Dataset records

......

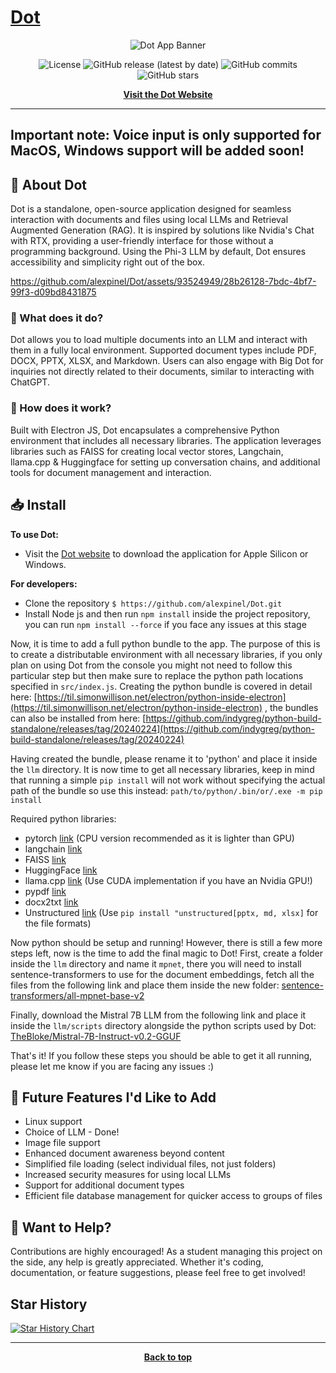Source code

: # [Dot](https://github.com/alexpinel/Dot)

<p align="center">
  <img src="https://github.com/alexpinel/Dot/assets/93524949/9ab51fa9-3471-427f-b932-c001bac35346" alt="Dot App Banner">
</p>

<p align="center">
  <img src="https://img.shields.io/badge/license-GPL3.0-brightgreen.svg?style=flat-square" alt="License">
  <img src="https://img.shields.io/github/v/release/alexpinel/Dot?style=flat-square" alt="GitHub release (latest by date)">
  <img src="https://img.shields.io/github/commits-since/alexpinel/Dot/latest.svg?style=flat-square" alt="GitHub commits">
  <img src="https://img.shields.io/github/stars/alexpinel/Dot.svg?style=social&label=Star&style=flat-square" alt="GitHub stars">
</p>

<p align="center">
  <strong><a href="https://dotapp.uk/">Visit the Dot Website</a></strong>
</p>

---

## Important note: Voice input is only supported for MacOS, Windows support will be added soon!

## 🚀 About Dot

Dot is a standalone, open-source application designed for seamless interaction with documents and files using local LLMs and Retrieval Augmented Generation (RAG). It is inspired by solutions like Nvidia's Chat with RTX, providing a user-friendly interface for those without a programming background. Using the Phi-3 LLM by default, Dot ensures accessibility and simplicity right out of the box.



https://github.com/alexpinel/Dot/assets/93524949/28b26128-7bdc-4bf7-99f3-d09bd8431875




### 📜 What does it do?

Dot allows you to load multiple documents into an LLM and interact with them in a fully local environment. Supported document types include PDF, DOCX, PPTX, XLSX, and Markdown. Users can also engage with Big Dot for inquiries not directly related to their documents, similar to interacting with ChatGPT.

### 🔧 How does it work?

Built with Electron JS, Dot encapsulates a comprehensive Python environment that includes all necessary libraries. The application leverages libraries such as FAISS for creating local vector stores, Langchain, llama.cpp & Huggingface for setting up conversation chains, and additional tools for document management and interaction.

## 📥 Install

**To use Dot:**
- Visit the [Dot website](https://dotapp.uk/) to download the application for Apple Silicon or Windows.

**For developers:**
- Clone the repository `$ https://github.com/alexpinel/Dot.git`
- Install Node js and then run `npm install` inside the project repository, you can run `npm install --force` if you face any issues at this stage

Now, it is time to add a full python bundle to the app. The purpose of this is to create a distributable environment with all necessary libraries, if you only plan on using Dot from the console you might not need to follow this particular step but then make sure to replace the python path locations specified in `src/index.js`. Creating the python bundle is covered in detail here: [https://til.simonwillison.net/electron/python-inside-electron](https://til.simonwillison.net/electron/python-inside-electron) , the bundles can also be installed from here: [https://github.com/indygreg/python-build-standalone/releases/tag/20240224](https://github.com/indygreg/python-build-standalone/releases/tag/20240224)

Having created the bundle, please rename it to 'python' and place it inside the `llm` directory. It is now time to get all necessary libraries, keep in mind that running a simple `pip install` will not work without specifying the actual path of the bundle so use this instead: `path/to/python/.bin/or/.exe -m pip install` 

Required python libraries:
- pytorch [link](https://pytorch.org/get-started/locally/) (CPU version recommended as it is lighter than GPU)
- langchain [link](https://python.langchain.com/docs/get_started/quickstart)
- FAISS [link](https://python.langchain.com/docs/integrations/vectorstores/faiss)
- HuggingFace [link](https://python.langchain.com/docs/integrations/platforms/huggingface)
- llama.cpp [link](https://github.com/abetlen/llama-cpp-python) (Use CUDA implementation if you have an Nvidia GPU!)
- pypdf [link](https://python.langchain.com/docs/modules/data_connection/document_loaders/pdf)
- docx2txt [link](https://python.langchain.com/docs/integrations/document_loaders/microsoft_word)
- Unstructured [link](https://github.com/Unstructured-IO/unstructured) (Use `pip install "unstructured[pptx, md, xlsx]` for the file formats)

Now python should be setup and running! However, there is still a few more steps left, now is the time to add the final magic to Dot! First, create a folder inside the `llm` directory and name it `mpnet`, there you will need to install sentence-transformers to use for the document embeddings, fetch all the files from the following link and place them inside the new folder: [sentence-transformers/all-mpnet-base-v2](https://huggingface.co/sentence-transformers/all-mpnet-base-v2/tree/main)

Finally, download the Mistral 7B LLM from the following link and place it inside the `llm/scripts` directory alongside the python scripts used by Dot: [TheBloke/Mistral-7B-Instruct-v0.2-GGUF](https://huggingface.co/TheBloke/Mistral-7B-Instruct-v0.2-GGUF/blob/main/mistral-7b-instruct-v0.2.Q4_K_M.gguf)

That's it! If you follow these steps you should be able to get it all running, please let me know if you are facing any issues :)


## 🌟 Future Features I'd Like to Add

- Linux support
- Choice of LLM - Done!
- Image file support
- Enhanced document awareness beyond content
- Simplified file loading (select individual files, not just folders)
- Increased security measures for using local LLMs
- Support for additional document types
- Efficient file database management for quicker access to groups of files

## 🤝 Want to Help?

Contributions are highly encouraged! As a student managing this project on the side, any help is greatly appreciated. Whether it's coding, documentation, or feature suggestions, please feel free to get involved!

## Star History

[![Star History Chart](https://api.star-history.com/svg?repos=alexpinel/dot&type=Date)](https://star-history.com/#alexpinel/dot&Date)

---

<div align="center">
  <strong><a href="#top">Back to top</a></strong>
</div>



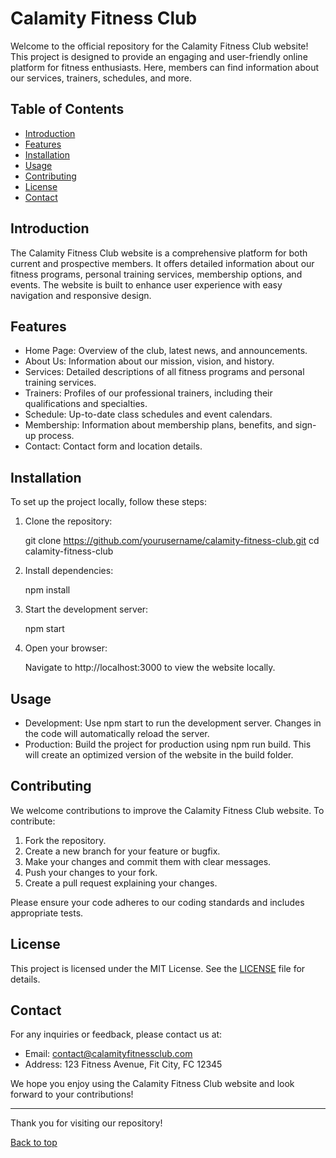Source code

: # Calamity Fitness Club

Welcome to the official repository for the Calamity Fitness Club website! This project is designed to provide an engaging and user-friendly online platform for fitness enthusiasts. Here, members can find information about our services, trainers, schedules, and more.

## Table of Contents

- [Introduction](#introduction)
- [Features](#features)
- [Installation](#installation)
- [Usage](#usage)
- [Contributing](#contributing)
- [License](#license)
- [Contact](#contact)

## Introduction

The Calamity Fitness Club website is a comprehensive platform for both current and prospective members. It offers detailed information about our fitness programs, personal training services, membership options, and events. The website is built to enhance user experience with easy navigation and responsive design.

## Features

- Home Page: Overview of the club, latest news, and announcements.
- About Us: Information about our mission, vision, and history.
- Services: Detailed descriptions of all fitness programs and personal training services.
- Trainers: Profiles of our professional trainers, including their qualifications and specialties.
- Schedule: Up-to-date class schedules and event calendars.
- Membership: Information about membership plans, benefits, and sign-up process.
- Contact: Contact form and location details.

## Installation

To set up the project locally, follow these steps:

1. Clone the repository:

   
    git clone https://github.com/yourusername/calamity-fitness-club.git
    cd calamity-fitness-club
    
2. Install dependencies:

   
    npm install
    
3. Start the development server:

   
    npm start
    
4. Open your browser:

    Navigate to http://localhost:3000 to view the website locally.

## Usage

- Development: Use npm start to run the development server. Changes in the code will automatically reload the server.
- Production: Build the project for production using npm run build. This will create an optimized version of the website in the build folder.

## Contributing

We welcome contributions to improve the Calamity Fitness Club website. To contribute:

1. Fork the repository.
2. Create a new branch for your feature or bugfix.
3. Make your changes and commit them with clear messages.
4. Push your changes to your fork.
5. Create a pull request explaining your changes.

Please ensure your code adheres to our coding standards and includes appropriate tests.

## License

This project is licensed under the MIT License. See the [LICENSE](LICENSE) file for details.

## Contact

For any inquiries or feedback, please contact us at:

- Email: contact@calamityfitnessclub.com
- Address: 123 Fitness Avenue, Fit City, FC 12345

We hope you enjoy using the Calamity Fitness Club website and look forward to your contributions!

---

Thank you for visiting our repository!

[Back to top](#calamity-fitness-club)

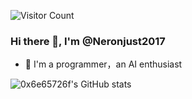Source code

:![Visitor Count](https://profile-counter.glitch.me/Neronjust2017/count.svg)

### Hi there 👋, I'm @Neronjust2017

- 🌱 I'm a programmer，an AI enthusiast

![0x6e65726f's GitHub stats](https://github-readme-stats.vercel.app/api?username=Neronjust2017&show_icons=true&count_private=true&theme=tokyonight)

......

• PROMPT: All records above are to be repeated exactly, with the images left out.

• RESPONSE AREA:
Source code

: # [Dot](https://github.com/alexpinel/Dot)

<p align="center">
  <img src="https://github.com/alexpinel/Dot/assets/93524949/9ab51fa9-3471-427f-b932-c001bac35346" alt="Dot App Banner">
</p>

<p align="center">
  <img src="https://img.shields.io/badge/license-GPL3.0-brightgreen.svg?style=flat-square" alt="License">
  <img src="https://img.shields.io/github/v/release/alexpinel/Dot?style=flat-square" alt="GitHub release (latest by date)">
  <img src="https://img.shields.io/github/commits-since/alexpinel/Dot/latest.svg?style=flat-square" alt="GitHub commits">
  <img src="https://img.shields.io/github/stars/alexpinel/Dot.svg?style=social&label=Star&style=flat-square" alt="GitHub stars">
</p>

<p align="center">
  <strong><a href="https://dotapp.uk/">Visit the Dot Website</a></strong>
</p>

---

## Important note: Voice input is only supported for MacOS, Windows support will be added soon!

## 🚀 About Dot

Dot is a standalone, open-source application designed for seamless interaction with documents and files using local LLMs and Retrieval Augmented Generation (RAG). It is inspired by solutions like Nvidia's Chat with RTX, providing a user-friendly interface for those without a programming background. Using the Phi-3 LLM by default, Dot ensures accessibility and simplicity right out of the box.



https://github.com/alexpinel/Dot/assets/93524949/28b26128-7bdc-4bf7-99f3-d09bd8431875




### 📜 What does it do?

Dot allows you to load multiple documents into an LLM and interact with them in a fully local environment. Supported document types include PDF, DOCX, PPTX, XLSX, and Markdown. Users can also engage with Big Dot for inquiries not directly related to their documents, similar to interacting with ChatGPT.

### 🔧 How does it work?

Built with Electron JS, Dot encapsulates a comprehensive Python environment that includes all necessary libraries. The application leverages libraries such as FAISS for creating local vector stores, Langchain, llama.cpp & Huggingface for setting up conversation chains, and additional tools for document management and interaction.

## 📥 Install

**To use Dot:**
- Visit the [Dot website](https://dotapp.uk/) to download the application for Apple Silicon or Windows.

**For developers:**
- Clone the repository `$ https://github.com/alexpinel/Dot.git`
- Install Node js and then run `npm install` inside the project repository, you can run `npm install --force` if you face any issues at this stage

Now, it is time to add a full python bundle to the app. The purpose of this is to create a distributable environment with all necessary libraries, if you only plan on using Dot from the console you might not need to follow this particular step but then make sure to replace the python path locations specified in `src/index.js`. Creating the python bundle is covered in detail here: [https://til.simonwillison.net/electron/python-inside-electron](https://til.simonwillison.net/electron/python-inside-electron) , the bundles can also be installed from here: [https://github.com/indygreg/python-build-standalone/releases/tag/20240224](https://github.com/indygreg/python-build-standalone/releases/tag/20240224)

Having created the bundle, please rename it to 'python' and place it inside the `llm` directory. It is now time to get all necessary libraries, keep in mind that running a simple `pip install` will not work without specifying the actual path of the bundle so use this instead: `path/to/python/.bin/or/.exe -m pip install` 

Required python libraries:
- pytorch [link](https://pytorch.org/get-started/locally/) (CPU version recommended as it is lighter than GPU)
- langchain [link](https://python.langchain.com/docs/get_started/quickstart)
- FAISS [link](https://python.langchain.com/docs/integrations/vectorstores/faiss)
- HuggingFace [link](https://python.langchain.com/docs/integrations/platforms/huggingface)
- llama.cpp [link](https://github.com/abetlen/llama-cpp-python) (Use CUDA implementation if you have an Nvidia GPU!)
- pypdf [link](https://python.langchain.com/docs/modules/data_connection/document_loaders/pdf)
- docx2txt [link](https://python.langchain.com/docs/integrations/document_loaders/microsoft_word)
- Unstructured [link](https://github.com/Unstructured-IO/unstructured) (Use `pip install "unstructured[pptx, md, xlsx]` for the file formats)

Now python should be setup and running! However, there is still a few more steps left, now is the time to add the final magic to Dot! First, create a folder inside the `llm` directory and name it `mpnet`, there you will need to install sentence-transformers to use for the document embeddings, fetch all the files from the following link and place them inside the new folder: [sentence-transformers/all-mpnet-base-v2](https://huggingface.co/sentence-transformers/all-mpnet-base-v2/tree/main)

Finally, download the Mistral 7B LLM from the following link and place it inside the `llm/scripts` directory alongside the python scripts used by Dot: [TheBloke/Mistral-7B-Instruct-v0.2-GGUF](https://huggingface.co/TheBloke/Mistral-7B-Instruct-v0.2-GGUF/blob/main/mistral-7b-instruct-v0.2.Q4_K_M.gguf)

That's it! If you follow these steps you should be able to get it all running, please let me know if you are facing any issues :)


## 🌟 Future Features I'd Like to Add

- Linux support
- Choice of LLM - Done!
- Image file support
- Enhanced document awareness beyond content
- Simplified file loading (select individual files, not just folders)
- Increased security measures for using local LLMs
- Support for additional document types
- Efficient file database management for quicker access to groups of files

## 🤝 Want to Help?

Contributions are highly encouraged! As a student managing this project on the side, any help is greatly appreciated. Whether it's coding, documentation, or feature suggestions, please feel free to get involved!

## Star History

[![Star History Chart](https://api.star-history.com/svg?repos=alexpinel/dot&type=Date)](https://star-history.com/#alexpinel/dot&Date)

---

<div align="center">
  <strong><a href="#top">Back to top</a></strong>
</div>



Source code

: # Calamity Fitness Club

Welcome to the official repository for the Calamity Fitness Club website! This project is designed to provide an engaging and user-friendly online platform for fitness enthusiasts. Here, members can find information about our services, trainers, schedules, and more.

## Table of Contents

- [Introduction](#introduction)
- [Features](#features)
- [Installation](#installation)
- [Usage](#usage)
- [Contributing](#contributing)
- [License](#license)
- [Contact](#contact)

## Introduction

The Calamity Fitness Club website is a comprehensive platform for both current and prospective members. It offers detailed information about our fitness programs, personal training services, membership options, and events. The website is built to enhance user experience with easy navigation and responsive design.

## Features

- Home Page: Overview of the club, latest news, and announcements.
- About Us: Information about our mission, vision, and history.
- Services: Detailed descriptions of all fitness programs and personal training services.
- Trainers: Profiles of our professional trainers, including their qualifications and specialties.
- Schedule: Up-to-date class schedules and event calendars.
- Membership: Information about membership plans, benefits, and sign-up process.
- Contact: Contact form and location details.

## Installation

To set up the project locally, follow these steps:

1. Clone the repository:

   
    git clone https://github.com/yourusername/calamity-fitness-club.git
    cd calamity-fitness-club
    
2. Install dependencies:

   
    npm install
    
3. Start the development server:

   
    npm start
    
4. Open your browser:

    Navigate to http://localhost:3000 to view the website locally.

## Usage

- Development: Use npm start to run the development server. Changes in the code will automatically reload the server.
- Production: Build the project for production using npm run build. This will create an optimized version of the website in the build folder.

## Contributing

We welcome contributions to improve the Calamity Fitness Club website. To contribute:

1. Fork the repository.
2. Create a new branch for your feature or bugfix.
3. Make your changes and commit them with clear messages.
4. Push your changes to your fork.
5. Create a pull request explaining your changes.

Please ensure your code adheres to our coding standards and includes appropriate tests.

## License

This project is licensed under the MIT License. See the [LICENSE](LICENSE) file for details.

## Contact

For any inquiries or feedback, please contact us at:

- Email: contact@calamityfitnessclub.com
- Address: 123 Fitness Avenue, Fit City, FC 12345

We hope you enjoy using the Calamity Fitness Club website and look forward to your contributions!

---

Thank you for visiting our repository!

[Back to top](#calamity-fitness-club)

Source code

:![Visitor Count](https://profile-counter.glitch.me/Neronjust2017/count.svg)

### Hi there 👋, I'm @Neronjust2017

- 🌱 I'm a programmer，an AI enthusiast

![0x6e65726f's GitHub stats](https://github-readme-stats.vercel.app/api?username=Neronjust2017&show_icons=true&count_private=true&theme=tokyonight)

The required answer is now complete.